━━━━━ Record set ━━━━━

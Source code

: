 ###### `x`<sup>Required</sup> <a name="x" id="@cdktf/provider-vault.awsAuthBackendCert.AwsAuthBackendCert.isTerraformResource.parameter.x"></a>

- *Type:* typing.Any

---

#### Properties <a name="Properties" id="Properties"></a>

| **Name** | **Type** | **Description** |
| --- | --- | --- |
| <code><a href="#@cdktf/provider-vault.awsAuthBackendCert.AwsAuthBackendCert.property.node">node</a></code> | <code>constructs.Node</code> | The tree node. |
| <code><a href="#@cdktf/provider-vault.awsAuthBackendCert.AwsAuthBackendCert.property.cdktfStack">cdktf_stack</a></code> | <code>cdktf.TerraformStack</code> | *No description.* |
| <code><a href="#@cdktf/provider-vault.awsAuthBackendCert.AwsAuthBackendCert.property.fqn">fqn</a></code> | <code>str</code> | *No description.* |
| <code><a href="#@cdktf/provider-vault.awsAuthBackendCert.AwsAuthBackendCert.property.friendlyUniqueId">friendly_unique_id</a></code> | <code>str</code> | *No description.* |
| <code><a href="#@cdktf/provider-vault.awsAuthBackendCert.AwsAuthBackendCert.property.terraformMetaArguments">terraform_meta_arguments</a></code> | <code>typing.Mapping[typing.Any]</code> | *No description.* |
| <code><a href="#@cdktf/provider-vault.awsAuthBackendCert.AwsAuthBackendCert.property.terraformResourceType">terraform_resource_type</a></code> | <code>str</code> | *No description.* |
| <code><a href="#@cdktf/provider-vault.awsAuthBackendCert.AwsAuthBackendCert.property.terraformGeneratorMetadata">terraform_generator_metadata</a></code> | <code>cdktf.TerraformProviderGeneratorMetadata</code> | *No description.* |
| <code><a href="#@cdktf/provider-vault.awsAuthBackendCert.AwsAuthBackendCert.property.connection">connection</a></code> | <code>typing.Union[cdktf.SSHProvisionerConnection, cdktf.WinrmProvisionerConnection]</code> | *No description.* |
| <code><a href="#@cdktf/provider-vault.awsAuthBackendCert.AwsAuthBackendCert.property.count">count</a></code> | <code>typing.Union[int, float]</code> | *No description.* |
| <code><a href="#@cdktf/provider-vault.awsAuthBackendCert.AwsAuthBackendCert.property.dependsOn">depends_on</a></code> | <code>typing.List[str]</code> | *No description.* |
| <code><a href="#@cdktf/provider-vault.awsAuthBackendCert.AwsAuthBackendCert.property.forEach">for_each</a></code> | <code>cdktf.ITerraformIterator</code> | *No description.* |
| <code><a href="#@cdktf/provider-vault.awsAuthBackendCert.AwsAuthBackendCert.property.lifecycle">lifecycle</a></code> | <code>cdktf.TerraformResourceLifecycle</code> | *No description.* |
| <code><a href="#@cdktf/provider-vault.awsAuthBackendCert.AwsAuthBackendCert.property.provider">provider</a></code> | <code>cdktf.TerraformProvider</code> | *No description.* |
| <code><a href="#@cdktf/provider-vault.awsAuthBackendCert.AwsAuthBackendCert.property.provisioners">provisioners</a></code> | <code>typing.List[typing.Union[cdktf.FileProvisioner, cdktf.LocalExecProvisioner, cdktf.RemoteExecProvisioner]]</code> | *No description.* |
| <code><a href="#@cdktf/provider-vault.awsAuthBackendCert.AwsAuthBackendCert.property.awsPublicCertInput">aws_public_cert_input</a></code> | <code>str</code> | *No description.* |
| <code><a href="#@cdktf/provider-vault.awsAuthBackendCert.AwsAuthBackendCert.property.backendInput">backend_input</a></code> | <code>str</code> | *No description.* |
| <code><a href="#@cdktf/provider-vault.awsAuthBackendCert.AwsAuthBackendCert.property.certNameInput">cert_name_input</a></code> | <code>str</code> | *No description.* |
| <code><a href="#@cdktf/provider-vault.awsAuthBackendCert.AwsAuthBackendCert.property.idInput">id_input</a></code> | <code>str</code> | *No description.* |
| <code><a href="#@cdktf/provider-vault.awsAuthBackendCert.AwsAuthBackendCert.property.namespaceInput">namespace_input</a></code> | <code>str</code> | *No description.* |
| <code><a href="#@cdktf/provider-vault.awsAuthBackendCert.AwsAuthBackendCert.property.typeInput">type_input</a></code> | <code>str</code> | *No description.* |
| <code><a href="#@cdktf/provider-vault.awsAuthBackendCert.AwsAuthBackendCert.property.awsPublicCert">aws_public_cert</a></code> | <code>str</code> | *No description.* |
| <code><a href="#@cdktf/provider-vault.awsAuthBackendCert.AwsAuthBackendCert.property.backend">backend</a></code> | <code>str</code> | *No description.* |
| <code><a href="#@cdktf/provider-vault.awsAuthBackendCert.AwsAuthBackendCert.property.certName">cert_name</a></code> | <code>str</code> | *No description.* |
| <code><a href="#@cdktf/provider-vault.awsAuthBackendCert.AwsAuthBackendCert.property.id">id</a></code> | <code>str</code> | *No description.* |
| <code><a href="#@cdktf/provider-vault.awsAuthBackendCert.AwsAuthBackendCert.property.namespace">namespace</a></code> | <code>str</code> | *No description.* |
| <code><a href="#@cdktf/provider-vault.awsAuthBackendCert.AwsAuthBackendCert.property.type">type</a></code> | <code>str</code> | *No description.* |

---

━━━━━

## What you should do:
An exact copy of every entry is what is needed here.

## Reply:
Source code

: ###### `x`<sup>Required</sup> <a name="x" id="@cdktf/provider-vault.awsAuthBackendCert.AwsAuthBackendCert.isTerraformResource.parameter.x"></a>

- *Type:* typing.Any

---

#### Properties <a name="Properties" id="Properties"></a>

| **Name** | **Type** | **Description** |
| --- | --- | --- |
| <code><a href="#@cdktf/provider-vault.awsAuthBackendCert.AwsAuthBackendCert.property.node">node</a></code> | <code>constructs.Node</code> | The tree node. |
| <code><a href="#@cdktf/provider-vault.awsAuthBackendCert.AwsAuthBackendCert.property.cdktfStack">cdktf_stack</a></code> | <code>cdktf.TerraformStack</code> | *No description.* |
| <code><a href="#@cdktf/provider-vault.awsAuthBackendCert.AwsAuthBackendCert.property.fqn">fqn</a></code> | <code>str</code> | *No description.* |
| <code><a href="#@cdktf/provider-vault.awsAuthBackendCert.AwsAuthBackendCert.property.friendlyUniqueId">friendly_unique_id</a></code> | <code>str</code> | *No description.* |
| <code><a href="#@cdktf/provider-vault.awsAuthBackendCert.AwsAuthBackendCert.property.terraformMetaArguments">terraform_meta_arguments</a></code> | <code>typing.Mapping[typing.Any]</code> | *No description.* |
| <code><a href="#@cdktf/provider-vault.awsAuthBackendCert.AwsAuthBackendCert.property.terraformResourceType">terraform_resource_type</a></code> | <code>str</code> | *No description.* |
| <code><a href="#@cdktf/provider-vault.awsAuthBackendCert.AwsAuthBackendCert.property.terraformGeneratorMetadata">terraform_generator_metadata</a></code> | <code>cdktf.TerraformProviderGeneratorMetadata</code> | *No description.* |
| <code><a href="#@cdktf/provider-vault.awsAuthBackendCert.AwsAuthBackendCert.property.connection">connection</a></code> | <code>typing.Union[cdktf.SSHProvisionerConnection, cdktf.WinrmProvisionerConnection]</code> | *No description.* |
| <code><a href="#@cdktf/provider-vault.awsAuthBackendCert.AwsAuthBackendCert.property.count">count</a></code> | <code>typing.Union[int, float]</code> | *No description.* |
| <code><a href="#@cdktf/provider-vault.awsAuthBackendCert.AwsAuthBackendCert.property.dependsOn">depends_on</a></code> | <code>typing.List[str]</code> | *No description.* |
| <code><a href="#@cdktf/provider-vault.awsAuthBackendCert.AwsAuthBackendCert.property.forEach">for_each</a></code> | <code>cdktf.ITerraformIterator</code> | *No description.* |
| <code><a href="#@cdktf/provider-vault.awsAuthBackendCert.AwsAuthBackendCert.property.lifecycle">lifecycle</a></code> | <code>cdktf.TerraformResourceLifecycle</code> | *No description.* |
| <code><a href="#@cdktf/provider-vault.awsAuthBackendCert.AwsAuthBackendCert.property.provider">provider</a></code> | <code>cdktf.TerraformProvider</code> | *No description.* |
| <code><a href="#@cdktf/provider-vault.awsAuthBackendCert.AwsAuthBackendCert.property.provisioners">provisioners</a></code> | <code>typing.List[typing.Union[cdktf.FileProvisioner, cdktf.LocalExecProvisioner, cdktf.RemoteExecProvisioner]]</code> | *No description.* |
| <code><a href="#@cdktf/provider-vault.awsAuthBackendCert.AwsAuthBackendCert.property.awsPublicCertInput">aws_public_cert_input</a></code> | <code>str</code> | *No description.* |
| <code><a href="#@cdktf/provider-vault.awsAuthBackendCert.AwsAuthBackendCert.property.backendInput">backend_input</a></code> | <code>str</code> | *No description.* |
| <code><a href="#@cdktf/provider-vault.awsAuthBackendCert.AwsAuthBackendCert.property.certNameInput">cert_name_input</a></code> | <code>str</code> | *No description.* |
| <code><a href="#@cdktf/provider-vault.awsAuthBackendCert.AwsAuthBackendCert.property.idInput">id_input</a></code> | <code>str</code> | *No description.* |
| <code><a href="#@cdktf/provider-vault.awsAuthBackendCert.AwsAuthBackendCert.property.namespaceInput">namespace_input</a></code> | <code>str</code> | *No description.* |
| <code><a href="#@cdktf/provider-vault.awsAuthBackendCert.AwsAuthBackendCert.property.typeInput">type_input</a></code> | <code>str</code> | *No description.* |
| <code><a href="#@cdktf/provider-vault.awsAuthBackendCert.AwsAuthBackendCert.property.awsPublicCert">aws_public_cert</a></code> | <code>str</code> | *No description.* |
| <code><a href="#@cdktf/provider-vault.awsAuthBackendCert.AwsAuthBackendCert.property.backend">backend</a></code> | <code>str</code> | *No description.* |
| <code><a href="#@cdktf/provider-vault.awsAuthBackendCert.AwsAuthBackendCert.property.certName">cert_name</a></code> | <code>str</code> | *No description.* |
| <code><a href="#@cdktf/provider-vault.awsAuthBackendCert.AwsAuthBackendCert.property.id">id</a></code> | <code>str</code> | *No description.* |
| <code><a href="#@cdktf/provider-vault.awsAuthBackendCert.AwsAuthBackendCert.property.namespace">namespace</a></code> | <code>str</code> | *No description.* |
| <code><a href="#@cdktf/provider-vault.awsAuthBackendCert.AwsAuthBackendCert.property.type">type</a></code> | <code>str</code> | *No description.* |

---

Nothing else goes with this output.